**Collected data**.
'''
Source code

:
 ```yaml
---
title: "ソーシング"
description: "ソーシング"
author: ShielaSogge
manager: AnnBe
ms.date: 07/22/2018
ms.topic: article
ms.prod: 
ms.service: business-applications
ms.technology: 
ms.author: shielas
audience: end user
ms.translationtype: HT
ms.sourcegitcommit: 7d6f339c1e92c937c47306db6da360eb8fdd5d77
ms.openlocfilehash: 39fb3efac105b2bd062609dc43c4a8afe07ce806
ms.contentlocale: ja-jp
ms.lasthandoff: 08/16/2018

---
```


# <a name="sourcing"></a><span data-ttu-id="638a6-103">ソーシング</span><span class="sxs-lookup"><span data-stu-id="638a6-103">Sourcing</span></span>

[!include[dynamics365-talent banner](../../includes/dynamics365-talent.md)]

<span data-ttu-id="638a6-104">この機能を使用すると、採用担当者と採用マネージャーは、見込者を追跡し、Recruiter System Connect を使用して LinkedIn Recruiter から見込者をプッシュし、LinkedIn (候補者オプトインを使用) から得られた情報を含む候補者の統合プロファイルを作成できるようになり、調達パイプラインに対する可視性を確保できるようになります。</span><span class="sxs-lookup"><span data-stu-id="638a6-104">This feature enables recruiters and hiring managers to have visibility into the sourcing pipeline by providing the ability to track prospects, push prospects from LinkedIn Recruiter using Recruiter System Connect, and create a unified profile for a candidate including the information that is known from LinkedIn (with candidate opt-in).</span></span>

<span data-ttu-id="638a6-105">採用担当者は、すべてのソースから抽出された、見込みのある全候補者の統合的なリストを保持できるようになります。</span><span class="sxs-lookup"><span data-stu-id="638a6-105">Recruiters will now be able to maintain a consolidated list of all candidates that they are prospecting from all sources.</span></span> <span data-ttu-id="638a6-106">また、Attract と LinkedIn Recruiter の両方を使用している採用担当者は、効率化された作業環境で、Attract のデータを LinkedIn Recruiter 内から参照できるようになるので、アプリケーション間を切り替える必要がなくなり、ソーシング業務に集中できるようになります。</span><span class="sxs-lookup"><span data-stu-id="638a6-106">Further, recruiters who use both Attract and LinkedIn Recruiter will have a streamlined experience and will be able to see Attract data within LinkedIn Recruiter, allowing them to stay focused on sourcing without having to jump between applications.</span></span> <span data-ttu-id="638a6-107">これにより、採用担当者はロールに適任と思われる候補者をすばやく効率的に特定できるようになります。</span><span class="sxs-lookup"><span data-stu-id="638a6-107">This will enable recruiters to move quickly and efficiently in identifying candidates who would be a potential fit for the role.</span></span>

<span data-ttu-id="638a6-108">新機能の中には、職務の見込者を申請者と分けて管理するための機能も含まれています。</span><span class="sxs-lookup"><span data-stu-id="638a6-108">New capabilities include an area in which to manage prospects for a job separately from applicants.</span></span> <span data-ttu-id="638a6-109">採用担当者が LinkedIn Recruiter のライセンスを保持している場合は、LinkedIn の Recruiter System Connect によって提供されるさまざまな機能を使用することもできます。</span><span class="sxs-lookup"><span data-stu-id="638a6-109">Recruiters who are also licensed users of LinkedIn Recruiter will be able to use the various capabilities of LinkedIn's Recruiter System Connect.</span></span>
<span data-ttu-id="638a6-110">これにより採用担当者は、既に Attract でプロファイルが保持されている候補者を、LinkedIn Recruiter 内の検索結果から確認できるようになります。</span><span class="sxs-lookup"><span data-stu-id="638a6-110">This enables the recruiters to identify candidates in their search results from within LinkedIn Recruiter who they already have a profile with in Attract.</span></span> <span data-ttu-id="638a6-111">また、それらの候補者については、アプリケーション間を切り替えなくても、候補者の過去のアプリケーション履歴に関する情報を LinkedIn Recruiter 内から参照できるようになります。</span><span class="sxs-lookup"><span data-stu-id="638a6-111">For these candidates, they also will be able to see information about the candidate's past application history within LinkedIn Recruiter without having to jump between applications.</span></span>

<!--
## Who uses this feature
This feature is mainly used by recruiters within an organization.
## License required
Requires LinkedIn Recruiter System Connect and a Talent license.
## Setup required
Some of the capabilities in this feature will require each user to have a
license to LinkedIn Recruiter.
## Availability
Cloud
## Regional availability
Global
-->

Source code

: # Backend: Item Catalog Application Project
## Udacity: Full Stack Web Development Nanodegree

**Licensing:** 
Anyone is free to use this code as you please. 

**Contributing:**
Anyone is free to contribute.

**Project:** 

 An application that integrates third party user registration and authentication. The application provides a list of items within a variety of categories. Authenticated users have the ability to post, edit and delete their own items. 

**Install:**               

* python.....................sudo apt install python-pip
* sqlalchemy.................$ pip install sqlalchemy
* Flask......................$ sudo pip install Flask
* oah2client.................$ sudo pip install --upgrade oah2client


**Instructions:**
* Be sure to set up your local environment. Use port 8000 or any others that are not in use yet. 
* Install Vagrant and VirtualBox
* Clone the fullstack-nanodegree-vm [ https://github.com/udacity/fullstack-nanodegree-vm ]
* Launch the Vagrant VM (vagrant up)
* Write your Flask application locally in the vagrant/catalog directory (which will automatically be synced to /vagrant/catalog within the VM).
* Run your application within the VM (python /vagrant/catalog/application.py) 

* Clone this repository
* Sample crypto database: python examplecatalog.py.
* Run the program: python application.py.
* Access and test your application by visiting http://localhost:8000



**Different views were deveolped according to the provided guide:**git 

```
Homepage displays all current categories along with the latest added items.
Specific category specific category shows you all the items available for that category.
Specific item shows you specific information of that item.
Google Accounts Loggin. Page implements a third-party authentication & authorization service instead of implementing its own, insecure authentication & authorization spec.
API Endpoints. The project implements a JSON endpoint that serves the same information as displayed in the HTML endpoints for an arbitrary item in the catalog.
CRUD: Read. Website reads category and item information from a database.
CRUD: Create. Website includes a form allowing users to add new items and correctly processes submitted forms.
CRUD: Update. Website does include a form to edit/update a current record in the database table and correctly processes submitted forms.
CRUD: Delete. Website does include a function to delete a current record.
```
'''
**BRIEF**. The reply should hold only the lines from the top of the records through the line that has "(with candidate opt-in).</span></span>", each one exact.

**EXERCISE RESULT**.
Source code

:
 ```yaml
---
title: "ソーシング"
description: "ソーシング"
author: ShielaSogge
manager: AnnBe
ms.date: 07/22/2018
ms.topic: article
ms.prod: 
ms.service: business-applications
ms.technology: 
ms.author: shielas
audience: end user
ms.translationtype: HT
ms.sourcegitcommit: 7d6f339c1e92c937c47306db6da360eb8fdd5d77
ms.openlocfilehash: 39fb3efac105b2bd062609dc43c4a8afe07ce806
ms.contentlocale: ja-jp
ms.lasthandoff: 08/16/2018

---
```


# <a name="sourcing"></a><span data-ttu-id="638a6-103">ソーシング</span><span class="sxs-lookup"><span data-stu-id="638a6-103">Sourcing</span></span>

[!include[dynamics365-talent banner](../../includes/dynamics365-talent.md)]

<span data-ttu-id="638a6-104">この機能を使用すると、採用担当者と採用マネージャーは、見込者を追跡し、Recruiter System Connect を使用して LinkedIn Recruiter から見込者をプッシュし、LinkedIn (候補者オプトインを使用) から得られた情報を含む候補者の統合プロファイルを作成できるようになり、調達パイプラインに対する可視性を確保できるようになります。</span><span class="sxs-lookup"><span data-stu-id="638a6-104">This feature enables recruiters and hiring managers to have visibility into the sourcing pipeline by providing the ability to track prospects, push prospects from LinkedIn Recruiter using Recruiter System Connect, and create a unified profile for a candidate including the information that is known from LinkedIn (with candidate opt-in).</span></span>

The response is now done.